Saved data entries:
● ● ● ● ●

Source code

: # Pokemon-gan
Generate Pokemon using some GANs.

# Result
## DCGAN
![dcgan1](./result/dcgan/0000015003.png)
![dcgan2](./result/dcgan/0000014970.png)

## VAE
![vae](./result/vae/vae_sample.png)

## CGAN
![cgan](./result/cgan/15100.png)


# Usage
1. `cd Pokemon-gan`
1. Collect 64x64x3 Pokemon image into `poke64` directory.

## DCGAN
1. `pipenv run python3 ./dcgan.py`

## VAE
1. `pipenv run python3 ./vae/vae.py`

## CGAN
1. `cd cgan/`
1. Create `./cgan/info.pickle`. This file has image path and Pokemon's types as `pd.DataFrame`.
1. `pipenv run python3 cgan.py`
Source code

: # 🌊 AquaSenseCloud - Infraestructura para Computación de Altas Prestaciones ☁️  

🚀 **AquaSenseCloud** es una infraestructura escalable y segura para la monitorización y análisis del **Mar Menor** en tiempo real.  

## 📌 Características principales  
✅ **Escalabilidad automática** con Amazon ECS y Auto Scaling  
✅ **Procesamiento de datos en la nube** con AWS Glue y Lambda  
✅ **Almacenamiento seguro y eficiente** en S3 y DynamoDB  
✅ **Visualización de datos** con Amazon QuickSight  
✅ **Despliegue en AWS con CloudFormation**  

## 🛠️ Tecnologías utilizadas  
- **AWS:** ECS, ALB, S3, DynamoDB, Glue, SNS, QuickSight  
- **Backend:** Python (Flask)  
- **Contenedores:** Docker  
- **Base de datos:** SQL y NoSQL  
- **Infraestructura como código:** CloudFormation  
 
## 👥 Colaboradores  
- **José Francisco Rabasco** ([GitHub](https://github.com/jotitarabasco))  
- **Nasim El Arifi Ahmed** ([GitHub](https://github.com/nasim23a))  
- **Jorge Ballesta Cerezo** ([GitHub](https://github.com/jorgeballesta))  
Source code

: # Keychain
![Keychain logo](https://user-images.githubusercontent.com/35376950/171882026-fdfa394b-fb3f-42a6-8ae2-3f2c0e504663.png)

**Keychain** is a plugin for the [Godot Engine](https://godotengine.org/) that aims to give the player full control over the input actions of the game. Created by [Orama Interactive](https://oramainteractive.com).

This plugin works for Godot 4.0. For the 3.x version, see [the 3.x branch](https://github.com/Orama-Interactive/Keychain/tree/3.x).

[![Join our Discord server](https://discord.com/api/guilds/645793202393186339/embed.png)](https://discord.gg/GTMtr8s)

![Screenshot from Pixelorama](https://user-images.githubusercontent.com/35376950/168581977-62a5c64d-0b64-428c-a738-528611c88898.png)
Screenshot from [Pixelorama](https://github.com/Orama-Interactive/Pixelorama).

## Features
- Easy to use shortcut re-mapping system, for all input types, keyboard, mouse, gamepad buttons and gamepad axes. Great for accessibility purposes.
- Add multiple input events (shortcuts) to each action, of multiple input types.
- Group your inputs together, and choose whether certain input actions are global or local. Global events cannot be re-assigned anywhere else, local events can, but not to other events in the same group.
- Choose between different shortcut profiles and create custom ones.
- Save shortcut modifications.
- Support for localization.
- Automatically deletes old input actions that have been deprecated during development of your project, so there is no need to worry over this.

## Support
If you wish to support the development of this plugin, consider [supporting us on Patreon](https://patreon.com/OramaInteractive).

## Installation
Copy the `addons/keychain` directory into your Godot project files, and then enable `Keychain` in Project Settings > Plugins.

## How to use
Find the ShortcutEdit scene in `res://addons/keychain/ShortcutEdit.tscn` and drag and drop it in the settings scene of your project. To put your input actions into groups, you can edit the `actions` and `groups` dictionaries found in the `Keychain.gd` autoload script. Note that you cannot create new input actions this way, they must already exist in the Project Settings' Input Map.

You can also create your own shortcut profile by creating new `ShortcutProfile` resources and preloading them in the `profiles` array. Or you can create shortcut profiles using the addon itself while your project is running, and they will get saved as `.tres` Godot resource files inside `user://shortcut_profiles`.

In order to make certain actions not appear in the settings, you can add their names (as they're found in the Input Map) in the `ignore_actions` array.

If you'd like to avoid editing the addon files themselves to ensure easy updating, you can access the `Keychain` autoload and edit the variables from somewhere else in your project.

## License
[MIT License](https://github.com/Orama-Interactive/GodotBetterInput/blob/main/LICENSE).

● ● ● ● ●

Exercise goal:
All that should appear in the response is the run of lines from the first line of the entries through the line containing "- **José Francisco", copied exactly.

Response below:
Source code

: # Pokemon-gan
Generate Pokemon using some GANs.

# Result
## DCGAN
![dcgan1](./result/dcgan/0000015003.png)
![dcgan2](./result/dcgan/0000014970.png)

## VAE
![vae](./result/vae/vae_sample.png)

## CGAN
![cgan](./result/cgan/15100.png)


# Usage
1. `cd Pokemon-gan`
1. Collect 64x64x3 Pokemon image into `poke64` directory.

## DCGAN
1. `pipenv run python3 ./dcgan.py`

## VAE
1. `pipenv run python3 ./vae/vae.py`

## CGAN
1. `cd cgan/`
1. Create `./cgan/info.pickle`. This file has image path and Pokemon's types as `pd.DataFrame`.
1. `pipenv run python3 cgan.py`
Source code

: # 🌊 AquaSenseCloud - Infraestructura para Computación de Altas Prestaciones ☁️  

🚀 **AquaSenseCloud** es una infraestructura escalable y segura para la monitorización y análisis del **Mar Menor** en tiempo real.  

## 📌 Características principales  
✅ **Escalabilidad automática** con Amazon ECS y Auto Scaling  
✅ **Procesamiento de datos en la nube** con AWS Glue y Lambda  
✅ **Almacenamiento seguro y eficiente** en S3 y DynamoDB  
✅ **Visualización de datos** con Amazon QuickSight  
✅ **Despliegue en AWS con CloudFormation**  

## 🛠️ Tecnologías utilizadas  
- **AWS:** ECS, ALB, S3, DynamoDB, Glue, SNS, QuickSight  
- **Backend:** Python (Flask)  
- **Contenedores:** Docker  
- **Base de datos:** SQL y NoSQL  
- **Infraestructura como código:** CloudFormation  
 
## 👥 Colaboradores  
- **José Francisco Rabasco** ([GitHub](https://github.com/jotitarabasco))  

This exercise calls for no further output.